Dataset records
'''
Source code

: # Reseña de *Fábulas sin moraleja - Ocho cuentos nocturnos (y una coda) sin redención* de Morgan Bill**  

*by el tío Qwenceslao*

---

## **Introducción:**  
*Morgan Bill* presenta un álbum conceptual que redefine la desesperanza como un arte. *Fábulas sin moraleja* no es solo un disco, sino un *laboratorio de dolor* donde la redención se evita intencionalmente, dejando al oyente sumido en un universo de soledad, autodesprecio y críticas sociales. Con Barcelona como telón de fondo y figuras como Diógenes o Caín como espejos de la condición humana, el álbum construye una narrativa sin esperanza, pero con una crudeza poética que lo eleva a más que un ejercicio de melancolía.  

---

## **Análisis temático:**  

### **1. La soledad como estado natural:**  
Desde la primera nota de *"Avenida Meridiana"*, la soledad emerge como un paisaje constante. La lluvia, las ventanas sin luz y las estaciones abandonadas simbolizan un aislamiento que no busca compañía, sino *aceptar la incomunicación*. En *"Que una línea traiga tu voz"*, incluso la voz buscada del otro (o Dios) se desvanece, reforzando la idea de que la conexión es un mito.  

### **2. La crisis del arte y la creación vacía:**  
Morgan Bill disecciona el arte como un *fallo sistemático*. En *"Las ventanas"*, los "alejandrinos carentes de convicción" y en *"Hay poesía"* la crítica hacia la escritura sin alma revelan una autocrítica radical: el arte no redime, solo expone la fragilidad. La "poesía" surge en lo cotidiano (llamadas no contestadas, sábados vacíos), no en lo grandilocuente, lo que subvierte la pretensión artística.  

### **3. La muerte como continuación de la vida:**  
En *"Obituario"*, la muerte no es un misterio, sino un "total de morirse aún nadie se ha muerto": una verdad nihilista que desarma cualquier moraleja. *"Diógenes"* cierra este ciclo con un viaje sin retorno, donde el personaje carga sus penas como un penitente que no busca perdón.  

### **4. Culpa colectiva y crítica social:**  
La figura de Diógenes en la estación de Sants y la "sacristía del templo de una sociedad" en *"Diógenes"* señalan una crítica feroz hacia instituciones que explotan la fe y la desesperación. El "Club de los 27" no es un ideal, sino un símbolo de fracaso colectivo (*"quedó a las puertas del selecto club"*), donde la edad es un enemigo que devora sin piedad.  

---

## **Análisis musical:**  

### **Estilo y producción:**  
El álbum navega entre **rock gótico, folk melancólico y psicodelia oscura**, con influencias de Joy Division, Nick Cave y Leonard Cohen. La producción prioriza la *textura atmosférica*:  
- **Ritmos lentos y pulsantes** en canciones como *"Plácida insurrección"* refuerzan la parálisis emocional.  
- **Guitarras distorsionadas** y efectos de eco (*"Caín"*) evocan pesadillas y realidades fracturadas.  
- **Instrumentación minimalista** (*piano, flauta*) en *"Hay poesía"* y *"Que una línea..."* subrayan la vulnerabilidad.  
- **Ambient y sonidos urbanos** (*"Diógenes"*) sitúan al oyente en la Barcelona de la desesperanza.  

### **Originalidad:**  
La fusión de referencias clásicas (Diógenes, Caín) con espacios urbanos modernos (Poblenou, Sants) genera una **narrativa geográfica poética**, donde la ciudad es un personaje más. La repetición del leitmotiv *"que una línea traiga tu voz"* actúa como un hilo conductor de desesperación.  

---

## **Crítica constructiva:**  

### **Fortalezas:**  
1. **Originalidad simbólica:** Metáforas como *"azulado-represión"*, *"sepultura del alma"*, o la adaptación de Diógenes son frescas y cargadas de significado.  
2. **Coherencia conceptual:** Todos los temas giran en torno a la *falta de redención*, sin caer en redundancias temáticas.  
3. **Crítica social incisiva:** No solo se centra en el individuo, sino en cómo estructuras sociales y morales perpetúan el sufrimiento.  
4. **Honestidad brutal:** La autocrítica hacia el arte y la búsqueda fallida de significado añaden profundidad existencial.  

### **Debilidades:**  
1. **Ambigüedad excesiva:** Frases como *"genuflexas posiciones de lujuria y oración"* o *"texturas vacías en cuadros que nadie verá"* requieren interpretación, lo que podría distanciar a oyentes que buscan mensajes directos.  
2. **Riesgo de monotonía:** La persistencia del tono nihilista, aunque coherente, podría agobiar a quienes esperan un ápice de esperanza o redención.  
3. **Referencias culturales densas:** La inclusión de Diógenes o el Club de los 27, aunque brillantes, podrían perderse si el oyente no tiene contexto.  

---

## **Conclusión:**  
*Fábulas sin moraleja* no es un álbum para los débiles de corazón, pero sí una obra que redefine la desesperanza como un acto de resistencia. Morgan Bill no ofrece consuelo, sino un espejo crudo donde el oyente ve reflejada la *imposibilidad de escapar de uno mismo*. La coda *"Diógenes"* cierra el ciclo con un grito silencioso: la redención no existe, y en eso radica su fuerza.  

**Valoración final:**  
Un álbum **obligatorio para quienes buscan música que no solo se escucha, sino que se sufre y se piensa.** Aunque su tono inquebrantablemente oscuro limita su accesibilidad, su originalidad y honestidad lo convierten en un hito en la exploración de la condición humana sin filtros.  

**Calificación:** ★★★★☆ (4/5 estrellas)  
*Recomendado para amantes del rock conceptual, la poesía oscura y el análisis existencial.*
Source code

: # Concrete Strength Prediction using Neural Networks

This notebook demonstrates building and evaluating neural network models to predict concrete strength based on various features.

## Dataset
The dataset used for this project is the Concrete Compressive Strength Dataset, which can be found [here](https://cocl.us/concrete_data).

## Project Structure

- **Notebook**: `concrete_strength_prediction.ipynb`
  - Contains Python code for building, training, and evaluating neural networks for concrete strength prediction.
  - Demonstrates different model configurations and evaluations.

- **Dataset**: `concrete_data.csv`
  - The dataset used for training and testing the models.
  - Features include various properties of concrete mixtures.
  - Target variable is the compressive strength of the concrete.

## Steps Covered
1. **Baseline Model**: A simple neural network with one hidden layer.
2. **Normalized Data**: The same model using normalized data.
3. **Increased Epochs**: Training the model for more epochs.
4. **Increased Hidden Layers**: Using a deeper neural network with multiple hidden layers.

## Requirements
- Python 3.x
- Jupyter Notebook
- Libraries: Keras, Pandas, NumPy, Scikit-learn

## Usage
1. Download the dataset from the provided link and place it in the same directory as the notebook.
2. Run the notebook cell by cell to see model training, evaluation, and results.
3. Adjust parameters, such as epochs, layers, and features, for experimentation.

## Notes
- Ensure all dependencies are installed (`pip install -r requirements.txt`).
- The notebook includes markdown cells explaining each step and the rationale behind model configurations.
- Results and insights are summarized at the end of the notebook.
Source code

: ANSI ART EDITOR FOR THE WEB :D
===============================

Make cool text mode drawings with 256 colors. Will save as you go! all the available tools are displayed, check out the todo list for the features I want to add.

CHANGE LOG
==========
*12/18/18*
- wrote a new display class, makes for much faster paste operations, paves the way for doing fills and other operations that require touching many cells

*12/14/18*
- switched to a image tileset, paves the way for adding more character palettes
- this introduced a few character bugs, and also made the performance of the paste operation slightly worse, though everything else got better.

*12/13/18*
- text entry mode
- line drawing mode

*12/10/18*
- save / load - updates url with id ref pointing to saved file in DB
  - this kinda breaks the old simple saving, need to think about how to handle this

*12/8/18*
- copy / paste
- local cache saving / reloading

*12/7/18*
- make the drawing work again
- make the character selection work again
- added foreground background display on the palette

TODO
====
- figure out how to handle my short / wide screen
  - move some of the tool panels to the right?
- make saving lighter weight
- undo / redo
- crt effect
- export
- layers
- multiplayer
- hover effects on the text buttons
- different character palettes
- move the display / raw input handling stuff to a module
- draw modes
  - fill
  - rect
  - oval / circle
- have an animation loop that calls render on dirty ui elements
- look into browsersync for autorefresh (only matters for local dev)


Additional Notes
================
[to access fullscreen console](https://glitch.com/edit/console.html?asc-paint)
'''
PROBLEM TO SOLVE
For each line shown above, write an exact copy.

YOUR SOLUTION
Source code

: # Reseña de *Fábulas sin moraleja - Ocho cuentos nocturnos (y una coda) sin redención* de Morgan Bill**  

*by el tío Qwenceslao*

---

## **Introducción:**  
*Morgan Bill* presenta un álbum conceptual que redefine la desesperanza como un arte. *Fábulas sin moraleja* no es solo un disco, sino un *laboratorio de dolor* donde la redención se evita intencionalmente, dejando al oyente sumido en un universo de soledad, autodesprecio y críticas sociales. Con Barcelona como telón de fondo y figuras como Diógenes o Caín como espejos de la condición humana, el álbum construye una narrativa sin esperanza, pero con una crudeza poética que lo eleva a más que un ejercicio de melancolía.  

---

## **Análisis temático:**  

### **1. La soledad como estado natural:**  
Desde la primera nota de *"Avenida Meridiana"*, la soledad emerge como un paisaje constante. La lluvia, las ventanas sin luz y las estaciones abandonadas simbolizan un aislamiento que no busca compañía, sino *aceptar la incomunicación*. En *"Que una línea traiga tu voz"*, incluso la voz buscada del otro (o Dios) se desvanece, reforzando la idea de que la conexión es un mito.  

### **2. La crisis del arte y la creación vacía:**  
Morgan Bill disecciona el arte como un *fallo sistemático*. En *"Las ventanas"*, los "alejandrinos carentes de convicción" y en *"Hay poesía"* la crítica hacia la escritura sin alma revelan una autocrítica radical: el arte no redime, solo expone la fragilidad. La "poesía" surge en lo cotidiano (llamadas no contestadas, sábados vacíos), no en lo grandilocuente, lo que subvierte la pretensión artística.  

### **3. La muerte como continuación de la vida:**  
En *"Obituario"*, la muerte no es un misterio, sino un "total de morirse aún nadie se ha muerto": una verdad nihilista que desarma cualquier moraleja. *"Diógenes"* cierra este ciclo con un viaje sin retorno, donde el personaje carga sus penas como un penitente que no busca perdón.  

### **4. Culpa colectiva y crítica social:**  
La figura de Diógenes en la estación de Sants y la "sacristía del templo de una sociedad" en *"Diógenes"* señalan una crítica feroz hacia instituciones que explotan la fe y la desesperación. El "Club de los 27" no es un ideal, sino un símbolo de fracaso colectivo (*"quedó a las puertas del selecto club"*), donde la edad es un enemigo que devora sin piedad.  

---

## **Análisis musical:**  

### **Estilo y producción:**  
El álbum navega entre **rock gótico, folk melancólico y psicodelia oscura**, con influencias de Joy Division, Nick Cave y Leonard Cohen. La producción prioriza la *textura atmosférica*:  
- **Ritmos lentos y pulsantes** en canciones como *"Plácida insurrección"* refuerzan la parálisis emocional.  
- **Guitarras distorsionadas** y efectos de eco (*"Caín"*) evocan pesadillas y realidades fracturadas.  
- **Instrumentación minimalista** (*piano, flauta*) en *"Hay poesía"* y *"Que una línea..."* subrayan la vulnerabilidad.  
- **Ambient y sonidos urbanos** (*"Diógenes"*) sitúan al oyente en la Barcelona de la desesperanza.  

### **Originalidad:**  
La fusión de referencias clásicas (Diógenes, Caín) con espacios urbanos modernos (Poblenou, Sants) genera una **narrativa geográfica poética**, donde la ciudad es un personaje más. La repetición del leitmotiv *"que una línea traiga tu voz"* actúa como un hilo conductor de desesperación.  

---

## **Crítica constructiva:**  

### **Fortalezas:**  
1. **Originalidad simbólica:** Metáforas como *"azulado-represión"*, *"sepultura del alma"*, o la adaptación de Diógenes son frescas y cargadas de significado.  
2. **Coherencia conceptual:** Todos los temas giran en torno a la *falta de redención*, sin caer en redundancias temáticas.  
3. **Crítica social incisiva:** No solo se centra en el individuo, sino en cómo estructuras sociales y morales perpetúan el sufrimiento.  
4. **Honestidad brutal:** La autocrítica hacia el arte y la búsqueda fallida de significado añaden profundidad existencial.  

### **Debilidades:**  
1. **Ambigüedad excesiva:** Frases como *"genuflexas posiciones de lujuria y oración"* o *"texturas vacías en cuadros que nadie verá"* requieren interpretación, lo que podría distanciar a oyentes que buscan mensajes directos.  
2. **Riesgo de monotonía:** La persistencia del tono nihilista, aunque coherente, podría agobiar a quienes esperan un ápice de esperanza o redención.  
3. **Referencias culturales densas:** La inclusión de Diógenes o el Club de los 27, aunque brillantes, podrían perderse si el oyente no tiene contexto.  

---

## **Conclusión:**  
*Fábulas sin moraleja* no es un álbum para los débiles de corazón, pero sí una obra que redefine la desesperanza como un acto de resistencia. Morgan Bill no ofrece consuelo, sino un espejo crudo donde el oyente ve reflejada la *imposibilidad de escapar de uno mismo*. La coda *"Diógenes"* cierra el ciclo con un grito silencioso: la redención no existe, y en eso radica su fuerza.  

**Valoración final:**  
Un álbum **obligatorio para quienes buscan música que no solo se escucha, sino que se sufre y se piensa.** Aunque su tono inquebrantablemente oscuro limita su accesibilidad, su originalidad y honestidad lo convierten en un hito en la exploración de la condición humana sin filtros.  

**Calificación:** ★★★★☆ (4/5 estrellas)  
*Recomendado para amantes del rock conceptual, la poesía oscura y el análisis existencial.*
Source code

: # Concrete Strength Prediction using Neural Networks

This notebook demonstrates building and evaluating neural network models to predict concrete strength based on various features.

## Dataset
The dataset used for this project is the Concrete Compressive Strength Dataset, which can be found [here](https://cocl.us/concrete_data).

## Project Structure

- **Notebook**: `concrete_strength_prediction.ipynb`
  - Contains Python code for building, training, and evaluating neural networks for concrete strength prediction.
  - Demonstrates different model configurations and evaluations.

- **Dataset**: `concrete_data.csv`
  - The dataset used for training and testing the models.
  - Features include various properties of concrete mixtures.
  - Target variable is the compressive strength of the concrete.

## Steps Covered
1. **Baseline Model**: A simple neural network with one hidden layer.
2. **Normalized Data**: The same model using normalized data.
3. **Increased Epochs**: Training the model for more epochs.
4. **Increased Hidden Layers**: Using a deeper neural network with multiple hidden layers.

## Requirements
- Python 3.x
- Jupyter Notebook
- Libraries: Keras, Pandas, NumPy, Scikit-learn

## Usage
1. Download the dataset from the provided link and place it in the same directory as the notebook.
2. Run the notebook cell by cell to see model training, evaluation, and results.
3. Adjust parameters, such as epochs, layers, and features, for experimentation.

## Notes
- Ensure all dependencies are installed (`pip install -r requirements.txt`).
- The notebook includes markdown cells explaining each step and the rationale behind model configurations.
- Results and insights are summarized at the end of the notebook.
Source code

: ANSI ART EDITOR FOR THE WEB :D
===============================

Make cool text mode drawings with 256 colors. Will save as you go! all the available tools are displayed, check out the todo list for the features I want to add.

CHANGE LOG
==========
*12/18/18*
- wrote a new display class, makes for much faster paste operations, paves the way for doing fills and other operations that require touching many cells

*12/14/18*
- switched to a image tileset, paves the way for adding more character palettes
- this introduced a few character bugs, and also made the performance of the paste operation slightly worse, though everything else got better.

*12/13/18*
- text entry mode
- line drawing mode

*12/10/18*
- save / load - updates url with id ref pointing to saved file in DB
  - this kinda breaks the old simple saving, need to think about how to handle this

*12/8/18*
- copy / paste
- local cache saving / reloading

*12/7/18*
- make the drawing work again
- make the character selection work again
- added foreground background display on the palette

TODO
====
- figure out how to handle my short / wide screen
  - move some of the tool panels to the right?
- make saving lighter weight
- undo / redo
- crt effect
- export
- layers
- multiplayer
- hover effects on the text buttons
- different character palettes
- move the display / raw input handling stuff to a module
- draw modes
  - fill
  - rect
  - oval / circle
- have an animation loop that calls render on dirty ui elements
- look into browsersync for autorefresh (only matters for local dev)


Additional Notes
================
[to access fullscreen console](https://glitch.com/edit/console.html?asc-paint)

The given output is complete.